For PepCalMix sample data processing, the PepCalMix library was directly used and the identification was performed using a normal distribution density estimator with precursor and protein identification results filtered with a q-value of <0.01. For quantification, the Top N ranking order setting was disabled to include all 20 peptides to estimate PepCalMix protein quantity. For the linearity experiment, all seven different concentrations were analyzed together and for direct comparison of PepCalMix protein quantities between different sources, joint processing of the respective measurements was performed. For both Spectronaut sessions, using grid view the estimated quantity profile data in log2 scale was exported.

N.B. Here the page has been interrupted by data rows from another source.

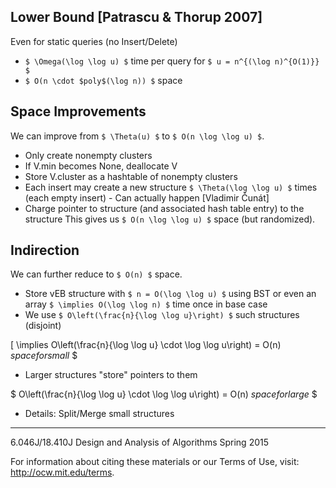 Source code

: 
## Lower Bound [Patrascu & Thorup 2007]
Even for static queries (no Insert/Delete)
- `$ \Omega(\log \log u) $` time per query for `$ u = n^{(\log n)^{O(1)}} $`
- `$ O(n \cdot $poly$(\log n)) $` space

## Space Improvements
We can improve from `$ \Theta(u) $` to `$ O(n \log \log u) $`.
- Only create nonempty clusters
- If V.min becomes None, deallocate V
- Store V.cluster as a hashtable of nonempty clusters
- Each insert may create a new structure `$ \Theta(\log \log u) $` times (each empty insert) - Can actually happen [Vladimir Čunát]
- Charge pointer to structure (and associated hash table entry) to the structure This gives us `$ O(n \log \log u) $` space (but randomized).

## Indirection
We can further reduce to `$ O(n) $` space.
- Store vEB structure with `$ n = O(\log \log u) $` using BST or even an array `$ \implies O(\log \log n) $` time once in base case
- We use `$ O\left(\frac{n}{\log \log u}\right) $` such structures (disjoint)

\[
\implies O\left(\frac{n}{\log \log u} \cdot \log \log u\right) = O(n) $space for small$
$

- Larger structures "store" pointers to them

$
O\left(\frac{n}{\log \log u} \cdot \log \log u\right) = O(n) $space for large$
$

- Details: Split/Merge small structures

---

6.046J/18.410J Design and Analysis of Algorithms Spring 2015

For information about citing these materials or our Terms of Use, visit: http://ocw.mit.edu/terms.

Large-scale 284 plasma sample data analysis was performed using Spectronaut DIA software (version 17.0.221202.55965 (Biognosys, Switzerland) using both mouse library (as described above) and directDIA (library-free mode) to increase the proteome coverage and reduce the sparsity in the combined data matrix. For directDIA workflow, the database and parameter settings were kept the same as described above. Default settings were used without global normalization enabled. Trypsin specificity was set to two missed cleavages and a false discovery rate of 1% on both peptide and protein were used. Data filtering was set to q-value. For processing K562 samples, directDIA (library-free mode) was implemented within Spectronaut as described above.
DIA-NN
DIA-NN 1.8.2 beta 11 version18 was used for the targeted extraction of three replicates of each injection amount for both Slice-PASEF and dia-PASEF measurements. The comprehensive HeLa assay spectral library was provided to DIA-NN and library precursors were annotated with the human FASTA database. The mass accuracies were set to 15 ppm (both MS1 and MS2) and the scan window was fixed to 5. The protein inference was disabled and spectral library protein grouping information was used. For Slice-PASEF analysis, --tims -scan was provided to DIA-NN in the additional options section. The measurements corresponding to each combination of the acquisition method and the injection amount were analyzed separately, and the output .tsv file was filtered at a 1% global protein q-value.
Results and Discussion
Linearity assessment using VIP-HESI source and its comparative performance with standard ESI and CS ion sources using 20 PepCalMix peptides
The linear relationship between the signal response of the mass spectrometer and concentration using VIP-HESI ion source was studied. We collected seven different concentration points of a pool of 20 synthetic peptides (PepCalMix protein) to cover a wide range of 12.5 fmol to 800 fmol (see Experimental Procedures). An excellent linear gain in the total protein quantity was observed as we increased the PepCalMix concentration with the goodness of fit R-Squared (R2) of more than 99% (Fig. 1a and Supplementary Table 4a)). The linear response enabled fair comparison between the CS, ESI and VIP-HESI sources, and the response range used is shown with excellent fit to linearity.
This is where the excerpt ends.